Many people don't realise that private medical insurance is more affordable than they think, especially when you consider the value of faster treatment and better facilities. A great insurance policy can provide peace of mind and ensure you receive the care you need when you need it.

Benefits offered by private medical insurance

Private medical insurance provides numerous benefits that can significantly improve your healthcare experience and outcomes:

Faster Access to Treatment
One of the biggest advantages is avoiding NHS waiting lists. While the NHS provides excellent care, waiting times can be lengthy. With private medical insurance, you can often receive treatment within days or weeks rather than months.

Choice of Consultant and Hospital
You can choose your preferred consultant and hospital, giving you more control over your healthcare journey. This is particularly important for complex treatments where you want a specific specialist.

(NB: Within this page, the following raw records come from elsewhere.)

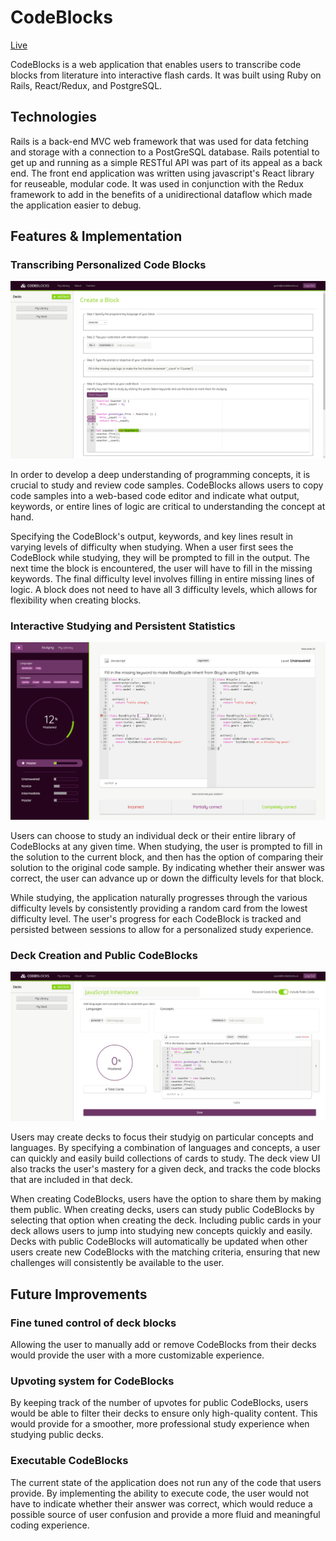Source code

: # CodeBlocks
[Live](https://code-blocks.herokuapp.com/)

CodeBlocks is a web application that enables users to transcribe code blocks from literature into interactive flash cards. It was built using Ruby on Rails, React/Redux, and PostgreSQL.

## Technologies
Rails is a back-end MVC web framework that was used for data fetching and storage with a connection to a PostGreSQL database. Rails potential to get up and running as a simple RESTful API was part of its appeal as a back end. The front end application was written using javascript's React library for reuseable, modular code. It was used in conjunction with the Redux framework to add in the benefits of a unidirectional dataflow which made the application easier to debug.

## Features & Implementation
### Transcribing Personalized Code Blocks

![CodeBlock Creation](docs/screenshots/block_creation.png)

In order to develop a deep understanding of programming concepts, it is crucial to study and review code samples. CodeBlocks allows users to copy code samples into a web-based code editor and indicate what output, keywords, or entire lines of logic are critical to understanding the concept at hand.

Specifying the CodeBlock's output, keywords, and key lines result in varying levels of difficulty when studying. When a user first sees the CodeBlock while studying, they will be prompted to fill in the output. The next time the block is encountered, the user will have to fill in the missing keywords. The final difficulty level involves filling in entire missing lines of logic. A block does not need to have all 3 difficulty levels, which allows for flexibility when creating blocks.

### Interactive Studying and Persistent Statistics

![Study Layout](docs/screenshots/study_screen.png)

Users can choose to study an individual deck or their entire library of CodeBlocks at any given time. When studying, the user is prompted to fill in the solution to the current block, and then has the option of comparing their solution to the original code sample. By indicating whether their answer was correct, the user can advance up or down the difficulty levels for that block.

While studying, the application naturally progresses through the various difficulty levels by consistently providing a random card from the lowest difficulty level. The user's progress for each CodeBlock is tracked and persisted between sessions to allow for a personalized study experience.

### Deck Creation and Public CodeBlocks

![Deck Creation](docs/screenshots/deck_creation.png)

Users may create decks to focus their studyig on particular concepts and languages. By specifying a combination of languages and concepts, a user can quickly and easily build collections of cards to study. The deck view UI also tracks the user's mastery for a given deck, and tracks the code blocks that are included in that deck.

When creating CodeBlocks, users have the option to share them by making them public. When creating decks, users can study public CodeBlocks by selecting that option when creating the deck. Including public cards in your deck allows users to jump into studying new concepts quickly and easily. Decks with public CodeBlocks will automatically be updated when other users create new CodeBlocks with the matching criteria, ensuring that new challenges will consistently be available to the user.

## Future Improvements
### Fine tuned control of deck blocks
Allowing the user to manually add or remove CodeBlocks from their decks would provide the user with a more customizable experience.
### Upvoting system for CodeBlocks
By keeping track of the number of upvotes for public CodeBlocks, users would be able to filter their decks to ensure only high-quality content. This would provide for a smoother, more professional study experience when studying public decks.
### Executable CodeBlocks
The current state of the application does not run any of the code that users provide. By implementing the ability to execute code, the user would not have to indicate whether their answer was correct, which would reduce a possible source of user confusion and provide a more fluid and meaningful coding experience.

Better Facilities and Accommodation
Private hospitals typically offer superior facilities, including private rooms, better food, and more comfortable surroundings. This can make your recovery more pleasant and potentially faster.

Advanced Treatments
Private medical insurance often covers treatments and medications not available on the NHS, giving you access to the latest medical advances and technologies.

Mental Health Support
Many policies include comprehensive mental health coverage, providing faster access to therapy and psychiatric care when needed.

Tax Benefits for Business Owners
If you're self-employed or a business owner, private medical insurance premiums can be tax-deductible, making it a cost-effective way to protect your health and your business.

Peace of Mind
Knowing you have access to private healthcare when you need it provides invaluable peace of mind, especially for those with ongoing health conditions or concerns about NHS capacity.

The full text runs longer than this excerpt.